Suddenly, unexpectedly comes the gift
Out the window two sibling black bear cubs
black as coal—playing, roughhousing

In their own world, their moment
I can almost hear them laughing
Wrapped around each other
In blissful wrestling abandon

I can almost hear them laughing
As bubbles of light form
To dance around my heart.

-41-

__________________________

LIKE MARSYAS

My skin untanned shall hang above the river
From a slender limb of the sacred pine
The death tree–
While the river yet sings my song

My soul untamed will secretly swim
Those river depths
Lost in obscure meanderings;
In death still feeling the muse-ik
My senses under rippling waters
Shall interpret eternity
Through the instant’s lost motion
And I shall render the mundane
Eternally sacred
For river journeyers of another age

Let them close their eyes
Hearing
Song of the unfathomed

My dead skin rattle in the wind

Leaves rustling.

-42-

___________________________

ONE SONG

I dreamed I died
And fell inside
The sound of spellbinding song
Which long ago
Issued from Earth

Inside each chord
I moved along
Speeding from this blue globe
Out from the sun
Past planets, to infinity

The song held me
Inside its mystery as if
A door opened
To all I ever sought,
To all ever invoked
In the pure desert chant
The nasal Bushman melody
Magical Indian raga
The drum song of Africa
The bold vowels haunting
North American plains

Earth song
Infinity’s song
Our song
One song.

-43-

__________________________

Note from author.

This collection of poems represents work done over a period of  over forty years, not in any particular order.
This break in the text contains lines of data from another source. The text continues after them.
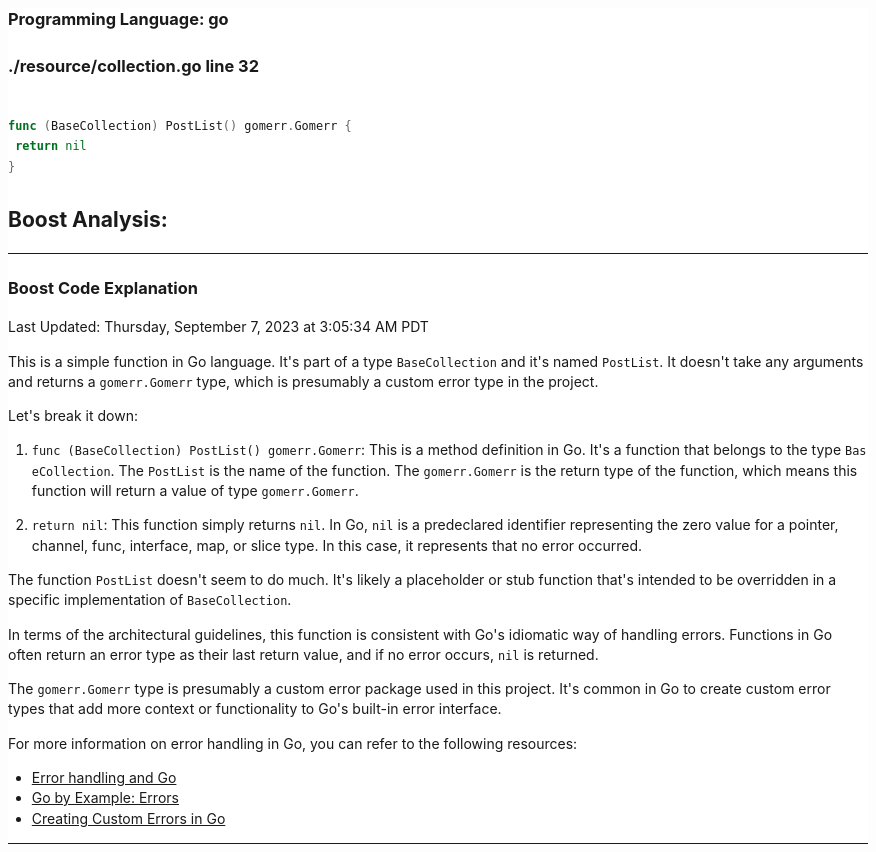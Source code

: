 ### Programming Language: go
### ./resource/collection.go line 32

```go

func (BaseCollection) PostList() gomerr.Gomerr {
 return nil
}

```
## Boost Analysis:



---

### Boost Code Explanation

Last Updated: Thursday, September 7, 2023 at 3:05:34 AM PDT

This is a simple function in Go language. It's part of a type `BaseCollection` and it's named `PostList`. It doesn't take any arguments and returns a `gomerr.Gomerr` type, which is presumably a custom error type in the project.

Let's break it down:

1. `func (BaseCollection) PostList() gomerr.Gomerr`: This is a method definition in Go. It's a function that belongs to the type `BaseCollection`. The `PostList` is the name of the function. The `gomerr.Gomerr` is the return type of the function, which means this function will return a value of type `gomerr.Gomerr`.

2. `return nil`: This function simply returns `nil`. In Go, `nil` is a predeclared identifier representing the zero value for a pointer, channel, func, interface, map, or slice type. In this case, it represents that no error occurred.

The function `PostList` doesn't seem to do much. It's likely a placeholder or stub function that's intended to be overridden in a specific implementation of `BaseCollection`. 

In terms of the architectural guidelines, this function is consistent with Go's idiomatic way of handling errors. Functions in Go often return an error type as their last return value, and if no error occurs, `nil` is returned.

The `gomerr.Gomerr` type is presumably a custom error package used in this project. It's common in Go to create custom error types that add more context or functionality to Go's built-in error interface.

For more information on error handling in Go, you can refer to the following resources:

- [Error handling and Go](https://blog.golang.org/error-handling-and-go)
- [Go by Example: Errors](https://gobyexample.com/errors)
- [Creating Custom Errors in Go](https://www.honeybadger.io/blog/golang-custom-error/)



---
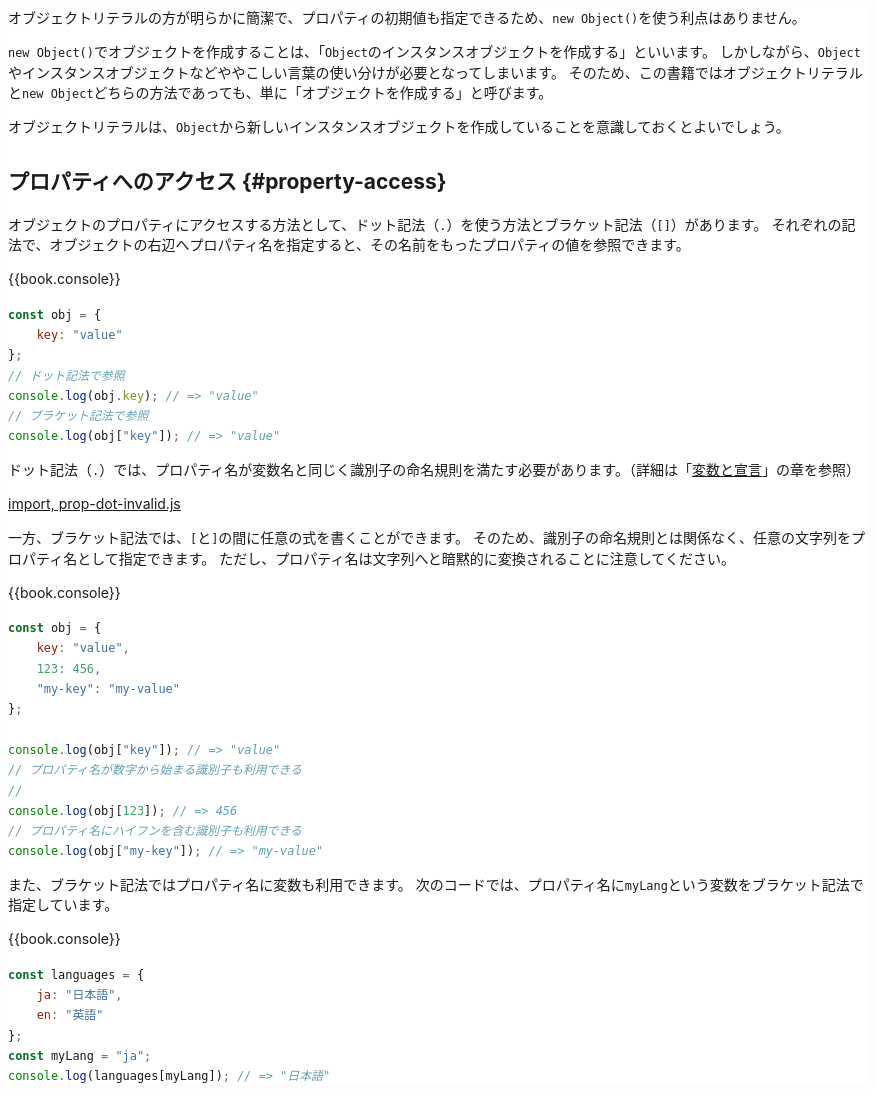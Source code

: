 オブジェクトリテラルの方が明らかに簡潔で、プロパティの初期値も指定できるため、`new Object()`を使う利点はありません。

`new Object()`でオブジェクトを作成することは、「`Object`のインスタンスオブジェクトを作成する」といいます。
しかしながら、`Object`やインスタンスオブジェクトなどややこしい言葉の使い分けが必要となってしまいます。
そのため、この書籍ではオブジェクトリテラルと`new Object`どちらの方法であっても、単に「オブジェクトを作成する」と呼びます。

オブジェクトリテラルは、`Object`から新しいインスタンスオブジェクトを作成していることを意識しておくとよいでしょう。



## プロパティへのアクセス {#property-access}

オブジェクトのプロパティにアクセスする方法として、ドット記法（`.`）を使う方法とブラケット記法（`[]`）があります。
それぞれの記法で、オブジェクトの右辺へプロパティ名を指定すると、その名前をもったプロパティの値を参照できます。

{{book.console}}
```js
const obj = {
    key: "value"
};
// ドット記法で参照
console.log(obj.key); // => "value"
// ブラケット記法で参照
console.log(obj["key"]); // => "value"
```

ドット記法（`.`）では、プロパティ名が変数名と同じく識別子の命名規則を満たす必要があります。（詳細は「[変数と宣言][]」の章を参照）

[import, prop-dot-invalid.js](./src/prop-dot-invalid.js)

一方、ブラケット記法では、`[`と`]`の間に任意の式を書くことができます。
そのため、識別子の命名規則とは関係なく、任意の文字列をプロパティ名として指定できます。
ただし、プロパティ名は文字列へと暗黙的に変換されることに注意してください。

{{book.console}}
```js
const obj = {
    key: "value",
    123: 456,
    "my-key": "my-value"
};

console.log(obj["key"]); // => "value"
// プロパティ名が数字から始まる識別子も利用できる
//
console.log(obj[123]); // => 456
// プロパティ名にハイフンを含む識別子も利用できる
console.log(obj["my-key"]); // => "my-value"
```

また、ブラケット記法ではプロパティ名に変数も利用できます。
次のコードでは、プロパティ名に`myLang`という変数をブラケット記法で指定しています。

{{book.console}}
```js
const languages = {
    ja: "日本語",
    en: "英語"
};
const myLang = "ja";
console.log(languages[myLang]); // => "日本語"
```


[ループと反復処理]: ../loop/README.md "ループと反復処理"
[変数と宣言]: ../variables/README.md "変数と宣言"
[クラス]: ../class/README.md "クラス"
[プロトタイプオブジェクト]: ../prototype-object/README.md "クラス"
[変数と宣言のconstについて]: ../variables/README.md#const
[ユースケース: Node.jsでCLIアプリケーション]: ../../use-case/nodecli/README.md
[Map/Set]: ../map-and-set/README.md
Some of the poems reflect experiences of my life in NE Washington State, the mid-coast of British Columbia, and here in SW British Columbia. A few relate to my studies of natural catastrophes in ancient times, and the outfall from those, which I think is a big part of the reason we humans find ourselves at this juncture today, as we face many connected challenges for the future of life on this planet.